Dieppe, writing for The Conservative Woman, said that the inquiry’s draft terms of reference make no reference to Islam and only use the term “religion” three times. When religion is mentioned, it is in the context of the response to the abuse, rather than a potential motivating factor in the crimes.

He argued that key aspects of Islamic law and theology are fundamental to understanding the nature of the abuse, notably ideas around the superiority of Muslims over non-Muslims, and the superiority of men over women. Other key questions concern the lack of a concept of age of consent and "sex slavery as an aspect of the laws of jihad".

Dieppe, who is head of public policy at Christian Concern, said, “It seems then that the government deliberately wants to keep the role of religion in motivating grooming gang abuse out of the scope of the inquiry. To stave off criticism on this point, it has commissioned separate research into this question. But research is not the same as an inquiry.

“It will not have the powers of an inquiry. We have no details about who is carrying out this research or what resources they have or when the research is expected to be published. Indeed, the government has not promised that this research will ever be published. It may well not be published at all."

While discussions about the terms of reference of the government’s inquiry are ongoing, a separate privately-run inquiry crowdfunded by MP Rupert Lowe has already finished hearing evidence.
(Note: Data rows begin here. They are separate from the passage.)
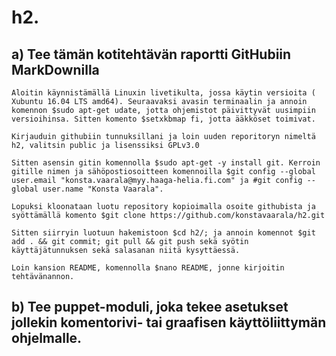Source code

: # h2.

## a) Tee tämän kotitehtävän raportti GitHubiin MarkDownilla

	Aloitin käynnistämällä Linuxin livetikulta, jossa käytin versioita ( Xubuntu 16.04 LTS amd64). Seuraavaksi avasin terminaalin ja annoin komennon $sudo apt-get udate, jotta ohjemistot päivittyvät uusimpiin versioihinsa. Sitten komento $setxkbmap fi, jotta ääkköset toimivat.
	
	Kirjauduin githubiin tunnuksillani ja loin uuden reporitoryn nimeltä h2, valitsin public ja lisenssiksi GPLv3.0
	
	Sitten asensin gitin komennolla $sudo apt-get -y install git. Kerroin gitille nimen ja sähöpostiosoitteen komennoilla $git config --global user.email "konsta.vaarala@myy.haaga-helia.fi.com" ja #git config --global user.name "Konsta Vaarala".

	Lopuksi kloonataan luotu repository kopioimalla osoite githubista ja syöttämällä komento $git clone https://github.com/konstavaarala/h2.git

	Sitten siirryin luotuun hakemistoon $cd h2/; ja annoin komennot $git add . && git commit; git pull && git push sekä syötin käyttäjätunnuksen sekä salasanan niitä kysyttäessä.

	Loin kansion README, komennolla $nano README, jonne kirjoitin tehtävänannon.

	

## b) Tee puppet-moduli, joka tekee asetukset jollekin komentorivi- tai graafisen käyttöliittymän ohjelmalle.

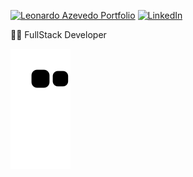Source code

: [![Leonardo Azevedo Portfolio](https://img.shields.io/static/v1?label=My%20portfolio&message=%20&color=d39176&style=flat-square&logoColor=white&logo=Github-Actions)](https://leozinnnn3.github.io/Portfolio/)
[![LinkedIn](https://img.shields.io/static/v1?label=LinkedIn&message=%20&color=blue&logo=LinkedIn&style=flat-square&logoColor=white)](https://www.linkedin.com/in/leonardo-lima-azevedo-93b888143/)

👨‍💻 FullStack Developer

<picture>
  <source media="(prefers-color-scheme: dark)" srcset="https://raw.githubusercontent.com/Leozinnnn3/Leozinnnn3/output/github-contribution-grid-snake-dark.svg">
  <source media="(prefers-color-scheme: light)" srcset="https://raw.githubusercontent.com/Leozinnnn3/Leozinnnn3/output/github-contribution-grid-snake.svg">
  <img alt="github contribution grid snake animation" src="https://raw.githubusercontent.com/Leozinnnn3/Leozinnnn3/output/github-contribution-grid-snake.svg">
</picture>

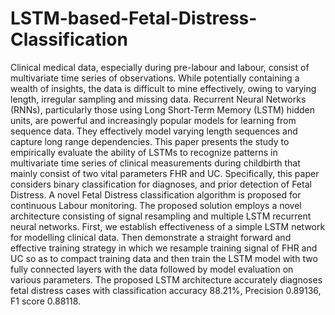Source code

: # LSTM-based-Fetal-Distress-Classification
Clinical medical data, especially during pre-labour and labour, consist of multivariate time series of observations. 
While potentially containing a wealth of insights, the data is difficult
to mine effectively, owing to varying length, irregular sampling and missing data. Recurrent
Neural Networks (RNNs), particularly those using Long Short-Term Memory (LSTM)
hidden units, are powerful and increasingly popular models for learning from sequence data.
They effectively model varying length sequences and capture long range dependencies. This
paper presents the study to empirically evaluate the ability of LSTMs to recognize patterns in
multivariate time series of clinical measurements during childbirth that mainly consist of two
vital parameters FHR and UC. Specifically, this paper considers binary classification for
diagnoses, and prior detection of Fetal Distress. A novel Fetal Distress classification
algorithm is proposed for continuous Labour monitoring. The proposed solution employs a
novel architecture consisting of signal resampling and multiple LSTM recurrent neural
networks. First, we establish effectiveness of a simple LSTM network for modelling clinical
data. Then demonstrate a straight forward and effective training strategy in which we
resample training signal of FHR and UC so as to compact training data and then train the
LSTM model with two fully connected layers with the data followed by model evaluation on
various parameters. The proposed LSTM architecture accurately diagnoses fetal distress
cases with classification accuracy 88.21%, Precision 0.89136, F1 score 0.88118.
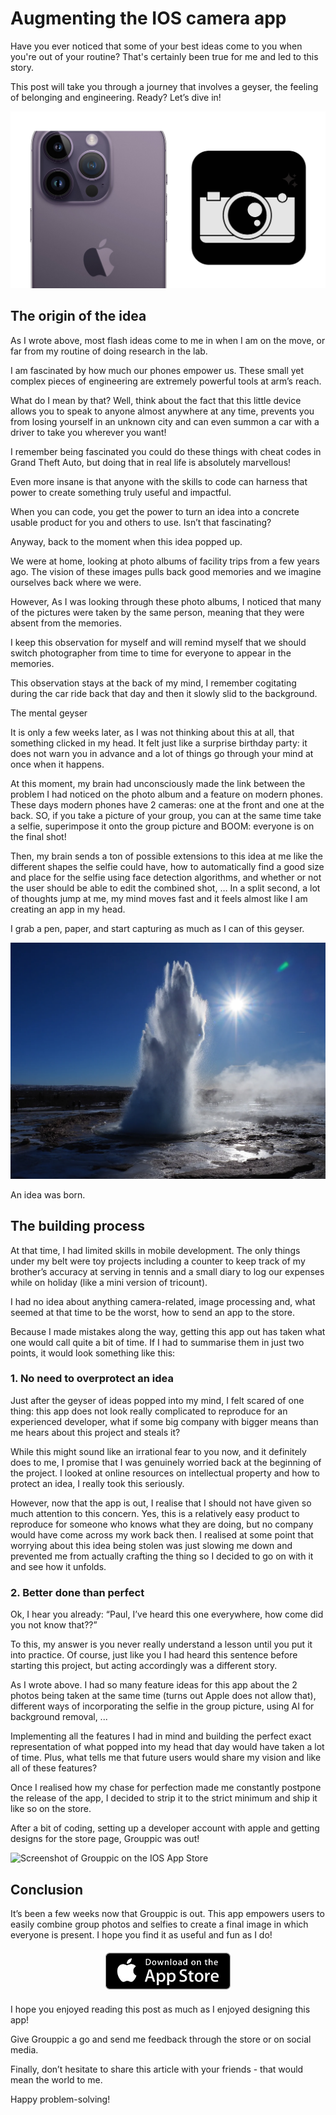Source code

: # Augmenting the IOS camera app

Have you ever noticed that some of your best ideas come to you when you're out of your routine? That's certainly been true for me and led to this story.

This post will take you through a journey that involves a geyser, the feeling of belonging and engineering. Ready? Let’s dive in!

![Header image with the app icon and an iPhone camera](./visuals/header.png)

## The origin of the idea

As I wrote above, most flash ideas come to me in when I am on the move, or far from my routine of doing research in the lab.

I am fascinated by how much our phones empower us. These small yet complex pieces of engineering are extremely powerful tools at arm’s reach.

What do I mean by that? Well, think about the fact that this little device allows you to speak to anyone almost anywhere at any time, prevents you from losing yourself in an unknown city and can even summon a car with a driver to take you wherever you want!

I remember being fascinated you could do these things with cheat codes in Grand Theft Auto, but doing that in real life is absolutely marvellous!

Even more insane is that anyone with the skills to code can harness that power to create something truly useful and impactful.

When you can code, you get the power to turn an idea into a concrete usable product for you and others to use. Isn’t that fascinating?

Anyway, back to the moment when this idea popped up.

We were at home, looking at photo albums of facility trips from a few years ago. The vision of these images pulls back good memories and we imagine ourselves back where we were.

However, As I was looking through these photo albums, I noticed that many of the pictures were taken by the same person, meaning that they were absent from the memories.

I keep this observation for myself and will remind myself that we should switch photographer from time to time for everyone to appear in the memories.

This observation stays at the back of my mind, I remember cogitating during the car ride back that day and then it slowly slid to the background.

The mental geyser

It is only a few weeks later, as I was not thinking about this at all, that something clicked in my head. It felt just like a surprise birthday party: it does not warn you in advance and a lot of things go through your mind at once when it happens.

At this moment, my brain had unconsciously made the link between the problem I had noticed on the photo album and a feature on modern phones. These days modern phones have 2 cameras: one at the front and one at the back. SO, if you take a picture of your group, you can at the same time take a selfie, superimpose it onto the group picture and BOOM: everyone is on the final shot!

Then, my brain sends a ton of possible extensions to this idea at me like the different shapes the selfie could have, how to automatically find a good size and place for the selfie using face detection algorithms, and whether or not the user should be able to edit the combined shot, … In a split second, a lot of thoughts jump at me, my mind moves fast and it feels almost like I am creating an app in my head.

I grab a pen, paper, and start capturing as much as I can of this geyser.

![Stock image of a geyser](./visuals/geyser.png)

An idea was born.

## The building process

At that time, I had limited skills in mobile development. The only things under my belt were toy projects including a counter to keep track of my brother’s accuracy at serving in tennis and a small diary to log our expenses while on holiday (like a mini version of tricount).

I had no idea about anything camera-related, image processing and, what seemed at that time to be the worst, how to send an app to the store.

Because I made mistakes along the way, getting this app out has taken what one would call quite a bit of time. If I had to summarise them in just two points, it would look something like this:

### 1. No need to overprotect an idea

Just after the geyser of ideas popped into my mind, I felt scared of one thing: this app does not look really complicated to reproduce for an experienced developer, what if some big company with bigger means than me hears about this project and steals it?

While this might sound like an irrational fear to you now, and it definitely does to me, I promise that I was genuinely worried back at the beginning of the project. I looked at online resources on intellectual property and how to protect an idea, I really took this seriously.

However, now that the app is out, I realise that I should not have given so much attention to this concern. Yes, this is a relatively easy product to reproduce for someone who knows what they are doing, but no company would have come across my work back then. I realised at some point that worrying about this idea being stolen was just slowing me down and prevented me from actually crafting the thing so I decided to go on with it and see how it unfolds.

### 2. Better done than perfect

Ok, I hear you already: “Paul, I’ve heard this one everywhere, how come did you not know that??”

To this, my answer is you never really understand a lesson until you put it into practice. Of course, just like you I had heard this sentence before starting this project, but acting accordingly was a different story.

As I wrote above. I had so many feature ideas for this app about the 2 photos being taken at the same time (turns out Apple does not allow that), different ways of incorporating the selfie in the group picture, using AI for background removal, ...

Implementing all the features I had in mind and building the perfect exact representation of what popped into my head that day would have taken a lot of time. Plus, what tells me that future users would share my vision and like all of these features?

Once I realised how my chase for perfection made me constantly postpone the release of the app, I decided to strip it to the strict minimum and ship it like so on the store.

After a bit of coding, setting up a developer account with apple and getting designs for the store page, Grouppic was out!

![Screenshot of Grouppic on the IOS App Store](./visuals/store_page.pmg)

## Conclusion

It’s been a few weeks now that Grouppic is out. This app empowers users to easily combine group photos and selfies to create a final image in which everyone is present. I hope you find it as useful and fun as I do!

<div style="text-align: center; margin: 20px 0;">
  <a href="https://apps.apple.com/fr/app/grouppic/id1636206323?l=en-GB">
    <img src="./visuals/app_store.png" alt="App Store logo, click to download Grouppic" width="200"/>
  </a>
</div>

I hope you enjoyed reading this post as much as I enjoyed designing this app!

Give Grouppic a go and send me feedback through the store or on social media.

Finally, don’t hesitate to share this article with your friends - that would mean the world to me.

Happy problem-solving!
According to Lowe, a final report is being prepared with a view to eventually launching private prosecutions against those who covered up the abuse or were negligent.

That inquiry found evidence to support the argument that Islam was a significant motivating factor in the abuse.

One survivor told the inquiry: “Things would escalate around Eid … The main clash that I kind of had with the religion side of it was, I grew up a Christian. I would wear my cross because it was something really, really special to me … it was just used as a way to break me down, as in ‘Where is your God now? Why has your God forsaken you?”

Similar concerns have been raised by Anglican priest and scholar Dr Mark Durie who has argued in a new report that grooming-gang activity across the UK "isn’t connected to ethnicity but to Islamic theology".

"Haunting the official responses to these crimes is the twin spectre of Islamophobia and a dread that the multicultural experiment is failing. Such pressures have undoubtedly intimidated many officials from speaking out," he said in Premier Christianity Magazine.

A letter has been sent to Home Secretary Shabana Mahmood and Baroness Longfield, chairman of the Independent Inquiry into Grooming Gangs, urging the government to investigate whether the ethnic and religious backgrounds of the perpetrators and victims was a “causal factor” in the abuse. Signatories include shadow home secretary Chris Philp.